TASK STATEMENT ▸ Go through the data and report how many lines include the word "Major", giving only the number.
Start of DATASET CONTENT
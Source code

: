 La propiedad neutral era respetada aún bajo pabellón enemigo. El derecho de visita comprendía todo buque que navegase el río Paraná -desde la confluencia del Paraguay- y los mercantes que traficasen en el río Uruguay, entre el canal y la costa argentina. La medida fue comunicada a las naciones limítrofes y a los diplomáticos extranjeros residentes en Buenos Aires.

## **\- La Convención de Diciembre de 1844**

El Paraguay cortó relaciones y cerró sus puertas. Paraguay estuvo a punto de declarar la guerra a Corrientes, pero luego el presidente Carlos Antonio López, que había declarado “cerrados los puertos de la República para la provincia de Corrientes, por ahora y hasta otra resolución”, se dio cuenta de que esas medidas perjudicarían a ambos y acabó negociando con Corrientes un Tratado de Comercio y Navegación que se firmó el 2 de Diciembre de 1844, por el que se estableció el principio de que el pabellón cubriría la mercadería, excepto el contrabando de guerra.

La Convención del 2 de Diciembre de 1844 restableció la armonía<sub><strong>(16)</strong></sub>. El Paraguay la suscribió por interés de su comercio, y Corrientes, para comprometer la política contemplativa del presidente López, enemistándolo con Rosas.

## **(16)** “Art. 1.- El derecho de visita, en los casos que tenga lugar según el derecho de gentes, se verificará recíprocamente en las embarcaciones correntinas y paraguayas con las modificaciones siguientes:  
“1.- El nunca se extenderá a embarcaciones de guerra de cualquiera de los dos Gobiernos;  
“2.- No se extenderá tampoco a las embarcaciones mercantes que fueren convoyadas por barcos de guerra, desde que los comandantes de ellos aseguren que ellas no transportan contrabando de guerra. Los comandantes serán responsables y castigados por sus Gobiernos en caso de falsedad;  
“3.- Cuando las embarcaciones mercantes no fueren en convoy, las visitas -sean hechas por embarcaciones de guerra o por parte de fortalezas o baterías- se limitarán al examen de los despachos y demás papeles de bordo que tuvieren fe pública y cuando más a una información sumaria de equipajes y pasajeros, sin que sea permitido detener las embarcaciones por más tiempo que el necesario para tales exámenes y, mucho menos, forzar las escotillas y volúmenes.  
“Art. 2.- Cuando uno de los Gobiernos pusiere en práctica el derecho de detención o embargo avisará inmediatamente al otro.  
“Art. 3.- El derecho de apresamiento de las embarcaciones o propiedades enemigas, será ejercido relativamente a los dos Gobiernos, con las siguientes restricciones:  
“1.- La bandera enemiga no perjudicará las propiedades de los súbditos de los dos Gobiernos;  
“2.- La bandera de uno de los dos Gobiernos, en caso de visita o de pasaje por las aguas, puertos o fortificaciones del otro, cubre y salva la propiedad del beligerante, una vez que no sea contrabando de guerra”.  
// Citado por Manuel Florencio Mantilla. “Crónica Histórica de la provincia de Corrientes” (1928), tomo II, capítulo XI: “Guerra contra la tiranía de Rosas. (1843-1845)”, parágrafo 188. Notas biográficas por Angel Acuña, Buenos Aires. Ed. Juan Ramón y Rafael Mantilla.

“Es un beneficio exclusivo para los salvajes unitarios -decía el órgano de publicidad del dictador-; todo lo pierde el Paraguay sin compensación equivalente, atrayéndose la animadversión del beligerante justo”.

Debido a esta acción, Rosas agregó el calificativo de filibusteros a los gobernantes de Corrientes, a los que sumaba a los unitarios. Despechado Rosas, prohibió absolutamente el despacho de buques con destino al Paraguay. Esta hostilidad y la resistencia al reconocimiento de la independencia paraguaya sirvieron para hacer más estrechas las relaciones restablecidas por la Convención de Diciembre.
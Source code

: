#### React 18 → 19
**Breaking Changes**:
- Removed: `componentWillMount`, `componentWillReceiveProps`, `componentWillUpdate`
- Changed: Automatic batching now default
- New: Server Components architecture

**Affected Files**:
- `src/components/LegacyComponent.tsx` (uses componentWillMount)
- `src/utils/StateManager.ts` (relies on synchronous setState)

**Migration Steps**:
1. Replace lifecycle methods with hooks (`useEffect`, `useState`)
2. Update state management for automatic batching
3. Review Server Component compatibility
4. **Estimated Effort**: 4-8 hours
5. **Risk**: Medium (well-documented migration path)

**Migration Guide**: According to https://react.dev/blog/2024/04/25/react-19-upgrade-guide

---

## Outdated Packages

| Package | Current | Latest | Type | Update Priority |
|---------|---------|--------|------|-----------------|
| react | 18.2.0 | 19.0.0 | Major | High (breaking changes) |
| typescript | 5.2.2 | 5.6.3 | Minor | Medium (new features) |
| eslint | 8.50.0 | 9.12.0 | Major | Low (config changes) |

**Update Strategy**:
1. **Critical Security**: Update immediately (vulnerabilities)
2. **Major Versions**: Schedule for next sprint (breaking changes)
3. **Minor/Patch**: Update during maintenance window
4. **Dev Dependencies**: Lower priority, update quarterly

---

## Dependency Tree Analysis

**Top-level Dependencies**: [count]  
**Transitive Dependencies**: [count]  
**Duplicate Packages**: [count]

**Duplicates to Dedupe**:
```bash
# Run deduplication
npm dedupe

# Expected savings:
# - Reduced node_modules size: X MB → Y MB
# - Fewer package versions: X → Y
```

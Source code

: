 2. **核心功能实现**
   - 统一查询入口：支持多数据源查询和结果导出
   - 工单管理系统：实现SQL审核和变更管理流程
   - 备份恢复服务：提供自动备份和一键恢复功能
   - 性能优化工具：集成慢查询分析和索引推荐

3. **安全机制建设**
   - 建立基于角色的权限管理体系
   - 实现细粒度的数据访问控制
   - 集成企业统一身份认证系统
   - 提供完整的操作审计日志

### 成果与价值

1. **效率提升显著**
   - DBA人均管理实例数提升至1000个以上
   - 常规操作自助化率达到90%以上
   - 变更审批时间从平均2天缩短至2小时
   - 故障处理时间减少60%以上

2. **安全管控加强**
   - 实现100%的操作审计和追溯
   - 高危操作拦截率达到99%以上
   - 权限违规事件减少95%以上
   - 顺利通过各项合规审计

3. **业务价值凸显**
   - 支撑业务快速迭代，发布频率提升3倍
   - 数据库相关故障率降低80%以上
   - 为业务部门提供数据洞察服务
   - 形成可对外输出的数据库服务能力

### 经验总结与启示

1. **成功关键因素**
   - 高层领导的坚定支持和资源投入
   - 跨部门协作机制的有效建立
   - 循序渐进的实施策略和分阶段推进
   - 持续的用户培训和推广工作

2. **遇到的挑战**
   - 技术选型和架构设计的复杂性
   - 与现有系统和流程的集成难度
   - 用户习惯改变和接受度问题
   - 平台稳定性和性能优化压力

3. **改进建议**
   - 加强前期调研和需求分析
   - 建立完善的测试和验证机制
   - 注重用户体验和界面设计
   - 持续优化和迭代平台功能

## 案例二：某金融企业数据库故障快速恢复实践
End of DATASET CONTENT
SOLVED PROBLEM ▸ 3